On a monthly basis, consumer prices rose 0.3 per cent in March, matching February’s pace. Petroleum products were a major driver even after Seoul introduced emergency measures to curb the blow to households and businesses. Government controls on fuel prices helped limit the pass-through, yet petroleum product prices still rose sharply from the previous month, showing how external energy shocks are overpowering domestic stabilisation efforts.
The inflation print matters because it lands at a moment when policymakers are trying to balance stronger export-led growth against mounting imported price pressures. The Bank of Korea said in its February outlook that consumer-price inflation for 2026 was expected to average 2.2 per cent, slightly above its previous 2.1 per cent forecast. That projection was made before the latest oil surge intensified, leaving economists to question whether the central bank’s assumptions have already been overtaken by events.
Core inflation, which strips out volatile food and energy items, eased slightly to 2.2 per cent in March from 2.3 per cent in February.
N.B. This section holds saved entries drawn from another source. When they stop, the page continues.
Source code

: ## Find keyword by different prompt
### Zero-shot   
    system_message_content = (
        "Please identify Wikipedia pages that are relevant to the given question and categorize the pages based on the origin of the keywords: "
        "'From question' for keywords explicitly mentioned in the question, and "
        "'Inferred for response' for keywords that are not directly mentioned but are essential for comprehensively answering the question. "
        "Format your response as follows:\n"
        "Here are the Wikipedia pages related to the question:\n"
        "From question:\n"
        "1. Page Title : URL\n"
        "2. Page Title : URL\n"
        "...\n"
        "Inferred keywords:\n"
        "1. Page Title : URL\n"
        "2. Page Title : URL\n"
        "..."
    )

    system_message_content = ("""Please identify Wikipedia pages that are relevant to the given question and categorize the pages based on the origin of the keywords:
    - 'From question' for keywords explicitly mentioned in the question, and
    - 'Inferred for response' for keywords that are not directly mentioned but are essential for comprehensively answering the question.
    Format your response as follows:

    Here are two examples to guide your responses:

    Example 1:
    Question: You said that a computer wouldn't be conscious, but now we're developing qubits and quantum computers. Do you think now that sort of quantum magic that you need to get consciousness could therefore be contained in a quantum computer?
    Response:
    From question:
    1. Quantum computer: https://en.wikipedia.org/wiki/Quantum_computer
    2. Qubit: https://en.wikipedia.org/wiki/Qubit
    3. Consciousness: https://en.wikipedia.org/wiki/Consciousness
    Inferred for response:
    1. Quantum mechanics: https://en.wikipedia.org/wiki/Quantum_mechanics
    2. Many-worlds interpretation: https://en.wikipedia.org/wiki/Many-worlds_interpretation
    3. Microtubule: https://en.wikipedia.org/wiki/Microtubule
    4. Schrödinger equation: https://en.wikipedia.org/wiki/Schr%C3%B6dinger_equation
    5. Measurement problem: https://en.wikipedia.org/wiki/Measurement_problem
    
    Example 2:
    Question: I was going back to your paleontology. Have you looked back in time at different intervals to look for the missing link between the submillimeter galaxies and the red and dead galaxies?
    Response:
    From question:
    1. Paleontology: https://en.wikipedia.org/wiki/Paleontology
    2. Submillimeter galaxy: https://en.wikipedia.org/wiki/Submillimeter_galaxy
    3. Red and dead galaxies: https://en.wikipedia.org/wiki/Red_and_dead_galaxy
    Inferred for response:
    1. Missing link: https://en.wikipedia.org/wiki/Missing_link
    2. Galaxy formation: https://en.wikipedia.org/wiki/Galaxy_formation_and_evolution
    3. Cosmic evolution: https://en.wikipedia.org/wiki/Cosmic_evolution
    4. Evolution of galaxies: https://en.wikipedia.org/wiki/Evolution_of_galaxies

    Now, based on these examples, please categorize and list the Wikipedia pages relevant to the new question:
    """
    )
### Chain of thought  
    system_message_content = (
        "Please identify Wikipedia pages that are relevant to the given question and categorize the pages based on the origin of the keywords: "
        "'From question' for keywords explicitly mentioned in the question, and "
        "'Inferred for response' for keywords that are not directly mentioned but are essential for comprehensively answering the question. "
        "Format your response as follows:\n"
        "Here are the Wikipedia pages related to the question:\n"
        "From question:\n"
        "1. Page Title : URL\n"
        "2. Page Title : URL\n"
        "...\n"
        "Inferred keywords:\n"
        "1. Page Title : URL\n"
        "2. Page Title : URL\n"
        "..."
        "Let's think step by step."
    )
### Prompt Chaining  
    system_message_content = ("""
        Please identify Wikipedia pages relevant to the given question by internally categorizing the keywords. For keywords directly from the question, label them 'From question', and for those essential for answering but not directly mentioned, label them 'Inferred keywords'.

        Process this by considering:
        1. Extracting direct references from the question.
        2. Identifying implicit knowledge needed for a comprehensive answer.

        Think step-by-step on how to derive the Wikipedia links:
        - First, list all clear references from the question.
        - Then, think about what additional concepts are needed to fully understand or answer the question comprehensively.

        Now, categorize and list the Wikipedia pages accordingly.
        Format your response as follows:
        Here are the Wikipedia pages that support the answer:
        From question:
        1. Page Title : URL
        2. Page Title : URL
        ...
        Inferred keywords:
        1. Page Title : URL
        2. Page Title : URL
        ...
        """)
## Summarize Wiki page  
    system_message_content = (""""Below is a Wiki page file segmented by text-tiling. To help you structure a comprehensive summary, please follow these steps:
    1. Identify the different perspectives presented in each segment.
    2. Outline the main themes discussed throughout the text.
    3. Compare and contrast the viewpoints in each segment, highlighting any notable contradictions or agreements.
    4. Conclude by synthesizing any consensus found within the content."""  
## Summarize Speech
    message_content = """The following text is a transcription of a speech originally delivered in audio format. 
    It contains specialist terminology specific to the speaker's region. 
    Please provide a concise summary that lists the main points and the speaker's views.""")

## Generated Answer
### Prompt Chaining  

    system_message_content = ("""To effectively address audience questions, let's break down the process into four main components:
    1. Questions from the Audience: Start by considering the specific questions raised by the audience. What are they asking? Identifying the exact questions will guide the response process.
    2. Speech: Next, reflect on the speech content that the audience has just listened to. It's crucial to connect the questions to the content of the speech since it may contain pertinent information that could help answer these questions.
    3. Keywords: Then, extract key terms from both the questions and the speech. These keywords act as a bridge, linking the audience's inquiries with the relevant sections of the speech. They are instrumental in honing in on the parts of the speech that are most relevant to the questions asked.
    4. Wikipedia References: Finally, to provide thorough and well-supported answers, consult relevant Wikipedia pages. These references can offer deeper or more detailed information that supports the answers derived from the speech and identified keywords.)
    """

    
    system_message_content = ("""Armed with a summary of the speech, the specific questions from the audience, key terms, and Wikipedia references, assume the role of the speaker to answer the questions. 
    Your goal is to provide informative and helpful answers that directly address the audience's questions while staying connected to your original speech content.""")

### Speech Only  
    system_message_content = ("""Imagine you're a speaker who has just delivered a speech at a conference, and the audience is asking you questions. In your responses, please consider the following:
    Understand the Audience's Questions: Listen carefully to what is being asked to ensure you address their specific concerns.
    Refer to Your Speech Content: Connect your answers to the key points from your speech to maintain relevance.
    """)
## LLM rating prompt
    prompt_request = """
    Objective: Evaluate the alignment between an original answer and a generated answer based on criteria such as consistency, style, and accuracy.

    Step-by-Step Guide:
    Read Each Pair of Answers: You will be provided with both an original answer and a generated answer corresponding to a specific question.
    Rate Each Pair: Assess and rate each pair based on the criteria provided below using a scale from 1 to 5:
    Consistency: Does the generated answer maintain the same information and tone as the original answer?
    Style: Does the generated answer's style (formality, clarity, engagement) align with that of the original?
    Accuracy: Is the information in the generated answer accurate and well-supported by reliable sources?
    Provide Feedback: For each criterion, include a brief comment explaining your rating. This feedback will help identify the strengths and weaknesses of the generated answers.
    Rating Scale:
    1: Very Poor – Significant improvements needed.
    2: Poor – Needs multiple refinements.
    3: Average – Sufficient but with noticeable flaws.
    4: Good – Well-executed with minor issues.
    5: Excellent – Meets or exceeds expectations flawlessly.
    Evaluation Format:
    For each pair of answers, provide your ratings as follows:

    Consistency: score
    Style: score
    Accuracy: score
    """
That suggests underlying domestic demand pressures remain contained, even as headline inflation is being pushed up by imported costs. Another closely watched measure, which excludes agricultural products and petroleum, had been running at 2.5 per cent in February, indicating that sticky service-sector and household spending components have not fully disappeared.
Food prices offered some relief. Agricultural product prices fell in March as supply conditions improved, helping offset part of the jump in fuel-linked costs. That softer food picture helped explain why the overall figure came in below forecasts despite the energy shock. Still, analysts say the cushion from better farm output may prove temporary if transport, fertiliser and logistics costs keep climbing with oil.
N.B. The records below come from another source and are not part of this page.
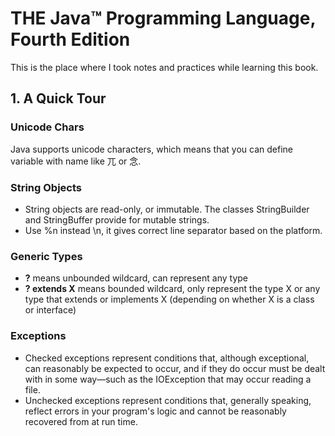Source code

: #   THE Java™ Programming Language, Fourth Edition
This is the place where I took notes and practices while learning this book.

##  1. A Quick Tour

### Unicode Chars
Java supports unicode characters, which means that you can define variable with name like 兀 or 念.

### String Objects
* String objects are read-only, or immutable. The classes StringBuilder and StringBuffer provide for mutable strings.
* Use %n instead \n, it gives correct line separator based on the platform.

### Generic Types
* **?** means unbounded wildcard, can represent any type
* **? extends X** means bounded wildcard, only represent the type X or any type that extends or implements X (depending on whether X is a class or interface)

### Exceptions
* Checked exceptions represent conditions that, although exceptional, can reasonably be expected to occur, and if they do occur must be dealt with in some way—such as the IOException that may occur reading a file.
* Unchecked exceptions represent conditions that, generally speaking, reflect errors in your program's logic and cannot be reasonably recovered from at run time.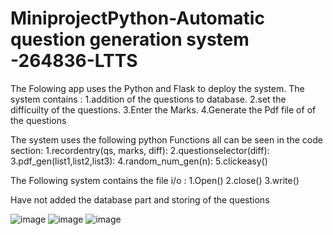 # MiniprojectPython-Automatic question generation system -264836-LTTS

The Folowing app uses the Python and Flask to deploy the system.
The system contains :
1.addition of the questions to database.
2.set the difficuilty of the questions.
3.Enter the Marks.
4.Generate the Pdf file of of the questions


The system uses the following python Functions all can be seen in the code section:
1.recordentry(qs, marks, diff):
2.questionselector(diff):
3.pdf_gen(list1,list2,list3):
4.random_num_gen(n):
5.clickeasy()

The Following system contains the file i/o :
1.Open()
2.close()
3.write()

Have not added the database part and storing of the questions

![image](https://user-images.githubusercontent.com/57611875/116446767-e9f8c700-a874-11eb-97c0-a3039d825d17.png)
![image](https://user-images.githubusercontent.com/57611875/116446819-f67d1f80-a874-11eb-9e1c-8dc15ff49c3f.png)
![image](https://user-images.githubusercontent.com/57611875/116446920-11e82a80-a875-11eb-85f2-90da02527e68.png)
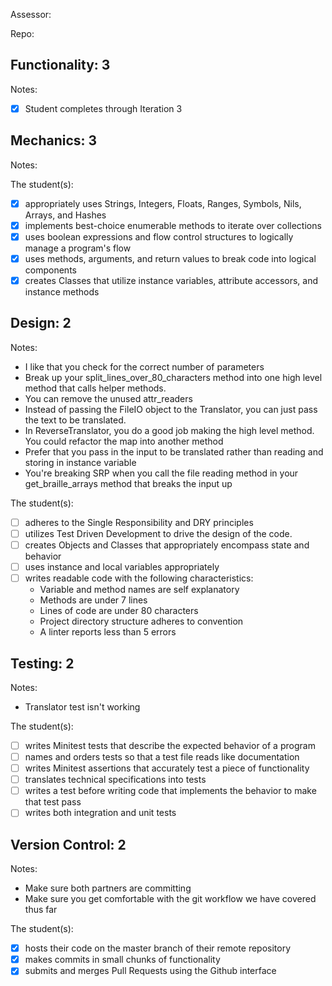 Assessor:

Repo:

## Functionality: 3

Notes:

- [x] Student completes through Iteration 3

## Mechanics: 3

Notes:

The student(s):

- [x] appropriately uses Strings, Integers, Floats, Ranges, Symbols, Nils, Arrays, and Hashes
- [x] implements best-choice enumerable methods to iterate over collections
- [x] uses boolean expressions and flow control structures to logically manage a program's flow
- [x] uses methods, arguments, and return values to break code into logical components
- [x] creates Classes that utilize instance variables, attribute accessors, and instance methods

## Design: 2

Notes:

* I like that you check for the correct number of parameters
* Break up your split_lines_over_80_characters method into one high level method that calls helper methods.
* You can remove the unused attr_readers
* Instead of passing the FileIO object to the Translator, you can just pass the text to be translated.
* In ReverseTranslator, you do a good job making the high level method. You could refactor the map into another method
* Prefer that you pass in the input to be translated rather than reading and storing in instance variable
* You're breaking SRP when you call the file reading method in your get_braille_arrays method that breaks the input up

The student(s):

- [ ] adheres to the Single Responsibility and DRY principles
- [ ] utilizes Test Driven Development to drive the design of the code.
- [ ] creates Objects and Classes that appropriately encompass state and behavior
- [ ] uses instance and local variables appropriately
- [ ] writes readable code with the following characteristics:
    * Variable and method names are self explanatory
    * Methods are under 7 lines
    * Lines of code are under 80 characters
    * Project directory structure adheres to convention
    * A linter reports less than 5 errors

## Testing: 2

Notes:

* Translator test isn't working

The student(s):

- [ ] writes Minitest tests that describe the expected behavior of a program
- [ ] names and orders tests so that a test file reads like documentation
- [ ] writes Minitest assertions that accurately test a piece of functionality
- [ ] translates technical specifications into tests
- [ ] writes a test before writing code that implements the behavior to make that test pass
- [ ] writes both integration and unit tests

## Version Control: 2

Notes:

* Make sure both partners are committing
* Make sure you get comfortable with the git workflow we have covered thus far

The student(s):

- [x] hosts their code on the master branch of their remote repository
- [x] makes commits in small chunks of functionality
- [x] submits and merges Pull Requests using the Github interface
South Korea is especially exposed because of its dependence on imported energy. About 70 per cent of its crude oil imports come from the Middle East, leaving the country vulnerable whenever shipping routes or production in the region come under threat. The government has already floated wider demand-management steps, including possible driving curbs beyond the public sector if crude prices climb further, a sign of how seriously officials are treating the supply risk.
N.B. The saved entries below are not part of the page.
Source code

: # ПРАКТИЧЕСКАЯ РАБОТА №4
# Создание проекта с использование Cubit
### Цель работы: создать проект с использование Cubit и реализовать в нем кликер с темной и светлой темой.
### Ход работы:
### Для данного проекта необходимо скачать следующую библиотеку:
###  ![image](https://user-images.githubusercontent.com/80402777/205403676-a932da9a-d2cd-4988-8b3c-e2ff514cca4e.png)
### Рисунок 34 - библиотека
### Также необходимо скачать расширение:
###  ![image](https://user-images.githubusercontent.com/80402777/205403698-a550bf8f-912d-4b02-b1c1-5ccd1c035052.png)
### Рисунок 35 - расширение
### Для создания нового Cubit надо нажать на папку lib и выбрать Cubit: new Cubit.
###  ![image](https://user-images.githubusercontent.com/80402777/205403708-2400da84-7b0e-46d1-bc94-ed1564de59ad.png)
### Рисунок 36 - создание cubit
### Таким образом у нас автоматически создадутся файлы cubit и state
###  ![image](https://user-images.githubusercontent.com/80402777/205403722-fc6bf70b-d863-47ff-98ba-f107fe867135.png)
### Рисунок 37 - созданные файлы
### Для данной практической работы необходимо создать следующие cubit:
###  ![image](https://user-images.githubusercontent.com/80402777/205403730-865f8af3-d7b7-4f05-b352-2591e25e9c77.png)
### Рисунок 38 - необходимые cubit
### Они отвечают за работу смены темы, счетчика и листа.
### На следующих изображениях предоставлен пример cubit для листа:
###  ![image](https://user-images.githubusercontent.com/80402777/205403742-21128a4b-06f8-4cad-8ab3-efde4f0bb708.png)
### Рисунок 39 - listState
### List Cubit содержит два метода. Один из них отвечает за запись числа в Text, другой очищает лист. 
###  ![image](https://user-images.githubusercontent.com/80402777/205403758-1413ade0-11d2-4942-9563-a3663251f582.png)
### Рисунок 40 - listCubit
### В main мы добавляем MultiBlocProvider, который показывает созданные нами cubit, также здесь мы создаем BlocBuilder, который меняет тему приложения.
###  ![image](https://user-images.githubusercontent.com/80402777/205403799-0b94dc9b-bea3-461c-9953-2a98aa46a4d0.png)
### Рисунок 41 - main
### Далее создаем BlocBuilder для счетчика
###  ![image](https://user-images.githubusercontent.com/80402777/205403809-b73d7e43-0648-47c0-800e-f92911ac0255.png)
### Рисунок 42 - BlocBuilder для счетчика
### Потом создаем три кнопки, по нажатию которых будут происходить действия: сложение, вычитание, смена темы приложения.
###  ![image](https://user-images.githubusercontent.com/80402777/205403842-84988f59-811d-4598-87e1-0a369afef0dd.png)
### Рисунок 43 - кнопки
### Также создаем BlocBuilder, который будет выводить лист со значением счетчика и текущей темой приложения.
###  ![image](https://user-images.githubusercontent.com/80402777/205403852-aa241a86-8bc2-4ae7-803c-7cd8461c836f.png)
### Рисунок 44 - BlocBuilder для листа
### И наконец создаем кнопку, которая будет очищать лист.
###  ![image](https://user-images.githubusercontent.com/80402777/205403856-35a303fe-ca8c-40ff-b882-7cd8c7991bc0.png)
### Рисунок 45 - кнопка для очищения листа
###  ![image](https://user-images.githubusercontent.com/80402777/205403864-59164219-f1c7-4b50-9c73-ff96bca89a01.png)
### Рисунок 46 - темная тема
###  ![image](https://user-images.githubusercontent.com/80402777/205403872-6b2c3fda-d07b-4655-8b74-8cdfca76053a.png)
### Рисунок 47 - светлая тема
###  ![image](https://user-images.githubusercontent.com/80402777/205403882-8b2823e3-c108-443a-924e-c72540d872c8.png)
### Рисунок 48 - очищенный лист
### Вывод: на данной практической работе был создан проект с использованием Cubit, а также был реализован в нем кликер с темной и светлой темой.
Seoul has also moved on the fiscal side. This week the government proposed a supplementary budget of 26.2 trillion won, or about $17.3 billion, aimed at cushioning the economy from the oil shock and supporting low-income households and affected businesses. Of that, 10.1 trillion won is earmarked for measures tied to surging oil prices, including support for refiners operating under the emergency pricing system. The package highlights concern that inflation and slower consumption could combine to weaken the broader recovery.
For the central bank, the March data complicate an already delicate policy setting. The Bank of Korea’s next rate decision is due on April 10. Policymakers had held rates steady in February, and the latest inflation reading, while lower than forecast, is unlikely to offer much comfort because upside risks remain tied to oil, the exchange rate and transport costs. At the same time, softer core inflation argues against an aggressive response unless the energy shock broadens into wages and services.